_Exercise aim_
Return a copy of every line in the records that includes the word "ambiente".

Records excerpted from a collection:
>>>

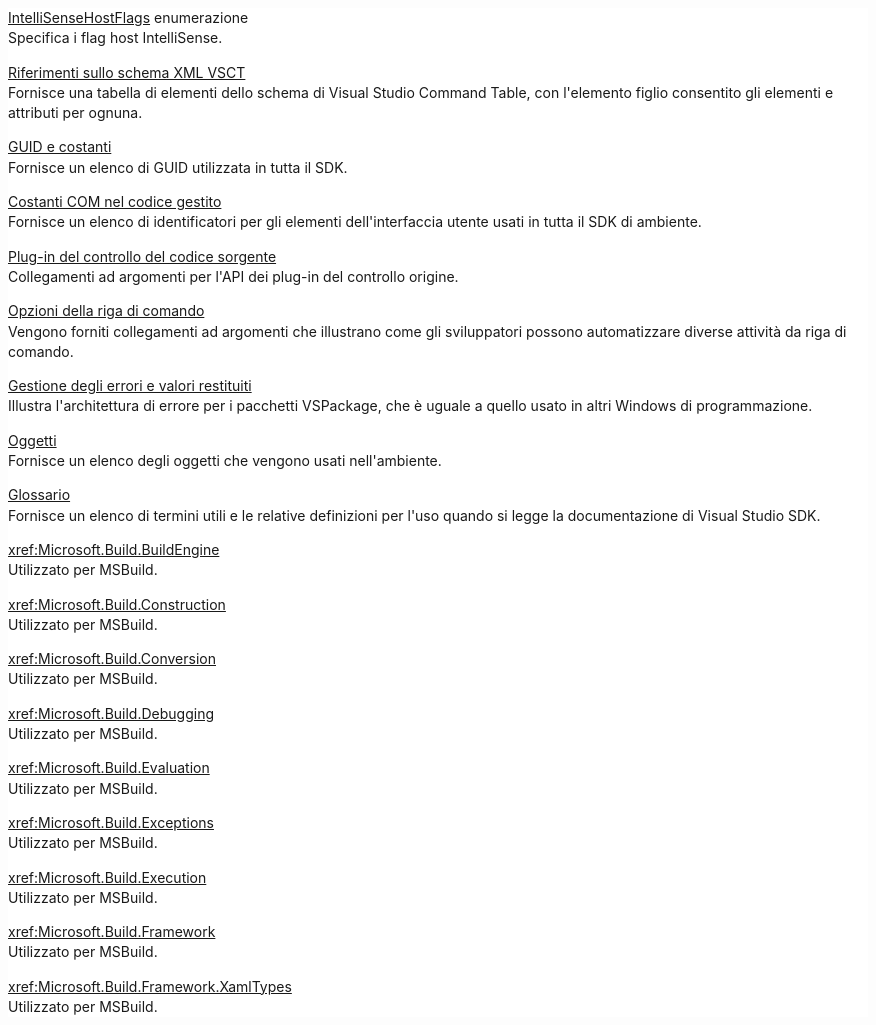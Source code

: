  [IntelliSenseHostFlags](../extensibility/intellisensehostflags.md) enumerazione  
 Specifica i flag host IntelliSense.  
  
 [Riferimenti sullo schema XML VSCT](../extensibility/vsct-xml-schema-reference.md)  
 Fornisce una tabella di elementi dello schema di Visual Studio Command Table, con l'elemento figlio consentito gli elementi e attributi per ognuna.  
  
 [GUID e costanti](../extensibility/guids-and-constants-in-the-visual-studio-sdk.md)  
 Fornisce un elenco di GUID utilizzata in tutta il SDK.  
  
 [Costanti COM nel codice gestito](../extensibility/com-constants-in-managed-code.md)  
 Fornisce un elenco di identificatori per gli elementi dell'interfaccia utente usati in tutta il SDK di ambiente.  
  
 [Plug-in del controllo del codice sorgente](../extensibility/source-control-plug-ins.md)  
 Collegamenti ad argomenti per l'API dei plug-in del controllo origine.  
  
 [Opzioni della riga di comando](../extensibility/command-line-switches-visual-studio-sdk.md)  
 Vengono forniti collegamenti ad argomenti che illustrano come gli sviluppatori possono automatizzare diverse attività da riga di comando.  
  
 [Gestione degli errori e valori restituiti](../extensibility/error-handling-and-return-values.md)  
 Illustra l'architettura di errore per i pacchetti VSPackage, che è uguale a quello usato in altri Windows di programmazione.  
  
 [Oggetti](../extensibility/objects.md)  
 Fornisce un elenco degli oggetti che vengono usati nell'ambiente.  
  
 [Glossario](../extensibility/visual-studio-sdk-glossary.md)  
 Fornisce un elenco di termini utili e le relative definizioni per l'uso quando si legge la documentazione di Visual Studio SDK.  
  
 <xref:Microsoft.Build.BuildEngine>  
 Utilizzato per MSBuild.  
  
 <xref:Microsoft.Build.Construction>  
 Utilizzato per MSBuild.  
  
 <xref:Microsoft.Build.Conversion>  
 Utilizzato per MSBuild.  
  
 <xref:Microsoft.Build.Debugging>  
 Utilizzato per MSBuild.  
  
 <xref:Microsoft.Build.Evaluation>  
 Utilizzato per MSBuild.  
  
 <xref:Microsoft.Build.Exceptions>  
 Utilizzato per MSBuild.  
  
 <xref:Microsoft.Build.Execution>  
 Utilizzato per MSBuild.  
  
 <xref:Microsoft.Build.Framework>  
 Utilizzato per MSBuild.  
  
 <xref:Microsoft.Build.Framework.XamlTypes>  
 Utilizzato per MSBuild.  
  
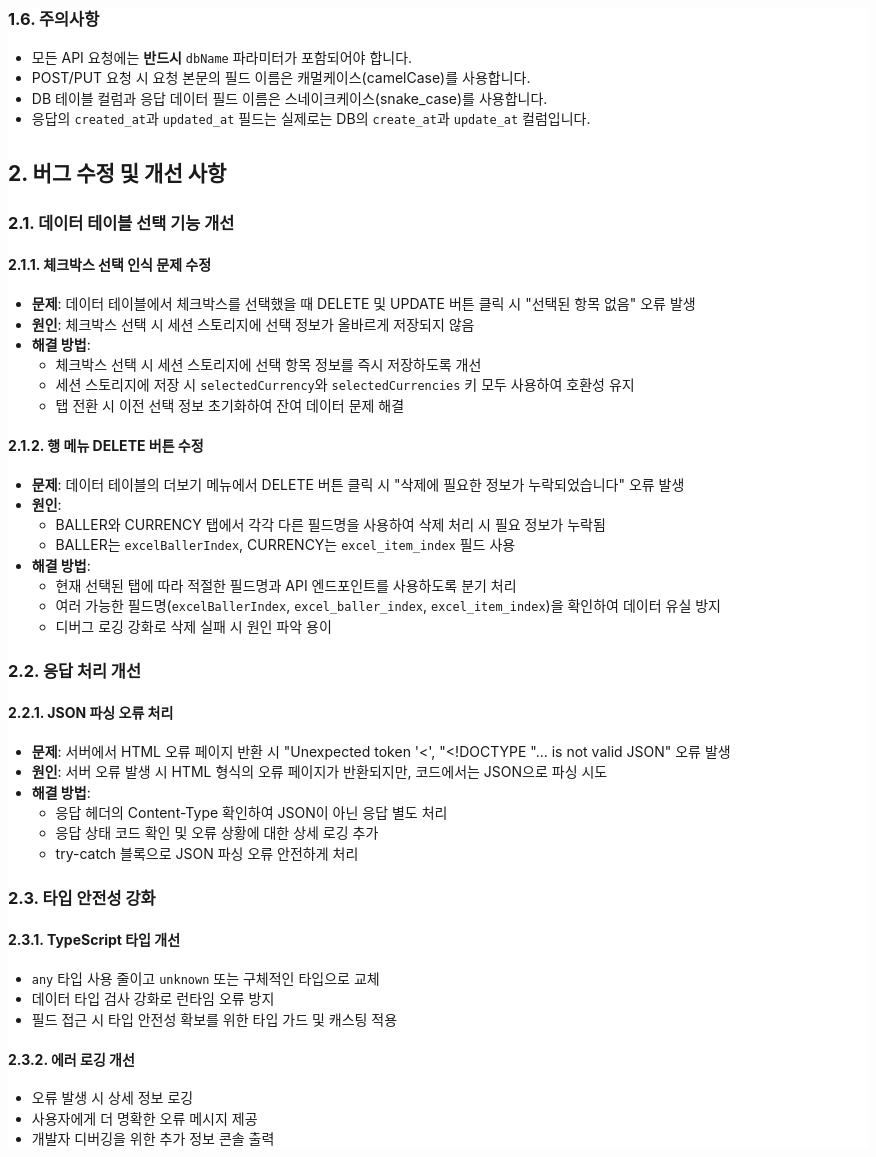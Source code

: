 ### 1.6. 주의사항

- 모든 API 요청에는 **반드시** `dbName` 파라미터가 포함되어야 합니다.
- POST/PUT 요청 시 요청 본문의 필드 이름은 캐멀케이스(camelCase)를 사용합니다.
- DB 테이블 컬럼과 응답 데이터 필드 이름은 스네이크케이스(snake_case)를 사용합니다.
- 응답의 `created_at`과 `updated_at` 필드는 실제로는 DB의 `create_at`과 `update_at` 컬럼입니다.

## 2. 버그 수정 및 개선 사항

### 2.1. 데이터 테이블 선택 기능 개선

#### 2.1.1. 체크박스 선택 인식 문제 수정
- **문제**: 데이터 테이블에서 체크박스를 선택했을 때 DELETE 및 UPDATE 버튼 클릭 시 "선택된 항목 없음" 오류 발생
- **원인**: 체크박스 선택 시 세션 스토리지에 선택 정보가 올바르게 저장되지 않음
- **해결 방법**:
  - 체크박스 선택 시 세션 스토리지에 선택 항목 정보를 즉시 저장하도록 개선
  - 세션 스토리지에 저장 시 `selectedCurrency`와 `selectedCurrencies` 키 모두 사용하여 호환성 유지
  - 탭 전환 시 이전 선택 정보 초기화하여 잔여 데이터 문제 해결

#### 2.1.2. 행 메뉴 DELETE 버튼 수정
- **문제**: 데이터 테이블의 더보기 메뉴에서 DELETE 버튼 클릭 시 "삭제에 필요한 정보가 누락되었습니다" 오류 발생
- **원인**: 
  - BALLER와 CURRENCY 탭에서 각각 다른 필드명을 사용하여 삭제 처리 시 필요 정보가 누락됨
  - BALLER는 `excelBallerIndex`, CURRENCY는 `excel_item_index` 필드 사용
- **해결 방법**:
  - 현재 선택된 탭에 따라 적절한 필드명과 API 엔드포인트를 사용하도록 분기 처리
  - 여러 가능한 필드명(`excelBallerIndex`, `excel_baller_index`, `excel_item_index`)을 확인하여 데이터 유실 방지
  - 디버그 로깅 강화로 삭제 실패 시 원인 파악 용이

### 2.2. 응답 처리 개선

#### 2.2.1. JSON 파싱 오류 처리
- **문제**: 서버에서 HTML 오류 페이지 반환 시 "Unexpected token '<', "<!DOCTYPE "... is not valid JSON" 오류 발생
- **원인**: 서버 오류 발생 시 HTML 형식의 오류 페이지가 반환되지만, 코드에서는 JSON으로 파싱 시도
- **해결 방법**:
  - 응답 헤더의 Content-Type 확인하여 JSON이 아닌 응답 별도 처리
  - 응답 상태 코드 확인 및 오류 상황에 대한 상세 로깅 추가
  - try-catch 블록으로 JSON 파싱 오류 안전하게 처리

### 2.3. 타입 안전성 강화

#### 2.3.1. TypeScript 타입 개선
- `any` 타입 사용 줄이고 `unknown` 또는 구체적인 타입으로 교체
- 데이터 타입 검사 강화로 런타임 오류 방지
- 필드 접근 시 타입 안전성 확보를 위한 타입 가드 및 캐스팅 적용

#### 2.3.2. 에러 로깅 개선
- 오류 발생 시 상세 정보 로깅
- 사용자에게 더 명확한 오류 메시지 제공
- 개발자 디버깅을 위한 추가 정보 콘솔 출력
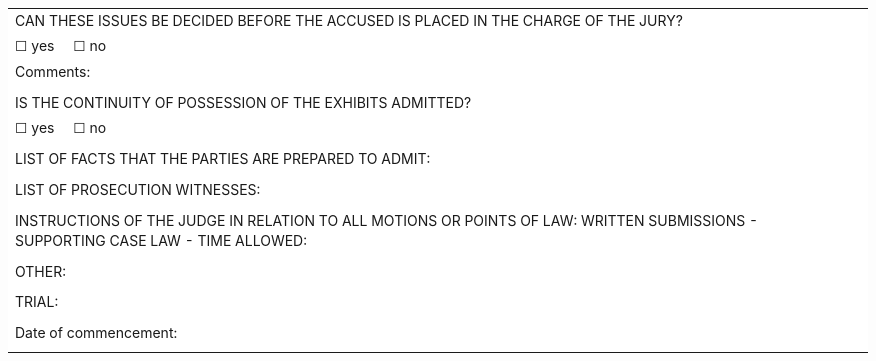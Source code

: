 </table>

<table>
<tr>
<td>CAN THESE ISSUES BE DECIDED BEFORE THE ACCUSED IS PLACED IN THE CHARGE OF THE JURY?</td>
</tr>
<tr>
<td>☐ yes &nbsp;&nbsp;&nbsp;&nbsp;☐ no</td>
</tr>
<tr>
<td>Comments:</td>
</tr>
<tr>
<td></td>
</tr>
<tr>
<td>IS THE CONTINUITY OF POSSESSION OF THE EXHIBITS ADMITTED?</td>
</tr>
<tr>
<td>☐ yes &nbsp;&nbsp;&nbsp;&nbsp;☐ no</td>
</tr>
<tr>
<td></td>
</tr>
<tr>
<td>LIST OF FACTS THAT THE PARTIES ARE PREPARED TO ADMIT:</td>
</tr>
<tr>
<td></td>
</tr>
<tr>
<td>LIST OF PROSECUTION WITNESSES:</td>
</tr>
<tr>
<td></td>
</tr>
<tr>
<td>INSTRUCTIONS OF THE JUDGE IN RELATION TO ALL MOTIONS OR POINTS OF LAW: WRITTEN SUBMISSIONS - SUPPORTING CASE LAW - TIME ALLOWED:</td>
</tr>
<tr>
<td></td>
</tr>
<tr>
<td>OTHER:</td>
</tr>
<tr>
<td></td>
</tr>
<tr>
<td>TRIAL:</td>
</tr>
<tr>
<td></td>
<td></td>
</tr>
<tr>
<td>Date of commencement:</td>
</tr>
<tr>
<td></td>
<td></td>
</tr>
<tr>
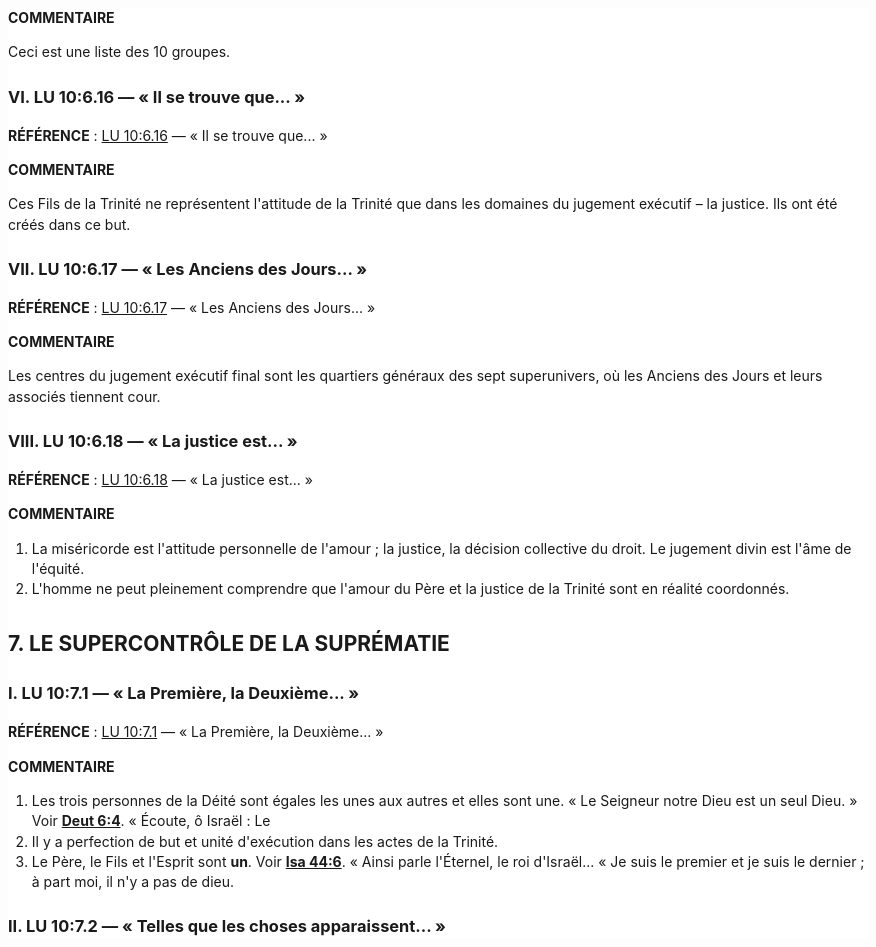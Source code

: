 **COMMENTAIRE**

Ceci est une liste des 10 groupes.

### VI. LU 10:6.16 — « Il se trouve que... »

**RÉFÉRENCE** : <a id="s476_16"></a>[LU 10:6.16](/fr/The_Urantia_Book/10#p6_16) — « Il se trouve que... »

**COMMENTAIRE**

Ces Fils de la Trinité ne représentent l'attitude de la Trinité que dans les domaines du jugement exécutif – la justice. Ils ont été créés dans ce but.

### VII. LU 10:6.17 — « Les Anciens des Jours... »

**RÉFÉRENCE** : <a id="s484_16"></a>[LU 10:6.17](/fr/The_Urantia_Book/10#p6_17) — « Les Anciens des Jours... »

**COMMENTAIRE**

Les centres du jugement exécutif final sont les quartiers généraux des sept superunivers, où les Anciens des Jours et leurs associés tiennent cour.

### VIII. LU 10:6.18 — « La justice est... »

**RÉFÉRENCE** : <a id="s492_16"></a>[LU 10:6.18](/fr/The_Urantia_Book/10#p6_18) — « La justice est... »

**COMMENTAIRE**

1. La miséricorde est l'attitude personnelle de l'amour ; la justice, la décision collective du droit. Le jugement divin est l'âme de l'équité.
2. L'homme ne peut pleinement comprendre que l'amour du Père et la justice de la Trinité sont en réalité coordonnés.

## 7. LE SUPERCONTRÔLE DE LA SUPRÉMATIE

### I. LU 10:7.1 — « La Première, la Deuxième... »

**RÉFÉRENCE** : <a id="s503_16"></a>[LU 10:7.1](/fr/The_Urantia_Book/10#p7_1) — « La Première, la Deuxième... »

**COMMENTAIRE**

1. Les trois personnes de la Déité sont égales les unes aux autres et elles sont une. « Le Seigneur notre Dieu est un seul Dieu. » Voir **[Deut 6:4](/fr/Bible/Deuteronomy/6#v4)**. « Écoute, ô Israël : Le
2. Il y a perfection de but et unité d'exécution dans les actes de la Trinité.
3. Le Père, le Fils et l'Esprit sont **un**. Voir **[Isa 44:6](/fr/Bible/Isaiah/44#v6)**. « Ainsi parle l'Éternel, le roi d'Israël... « Je suis le premier et je suis le dernier ; à part moi, il n'y a pas de dieu.

### II. LU 10:7.2 — « Telles que les choses apparaissent... »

<<<

_Result_
 Fornisce un elenco di identificatori per gli elementi dell'interfaccia utente usati in tutta il SDK di ambiente.  
 Fornisce un elenco degli oggetti che vengono usati nell'ambiente.  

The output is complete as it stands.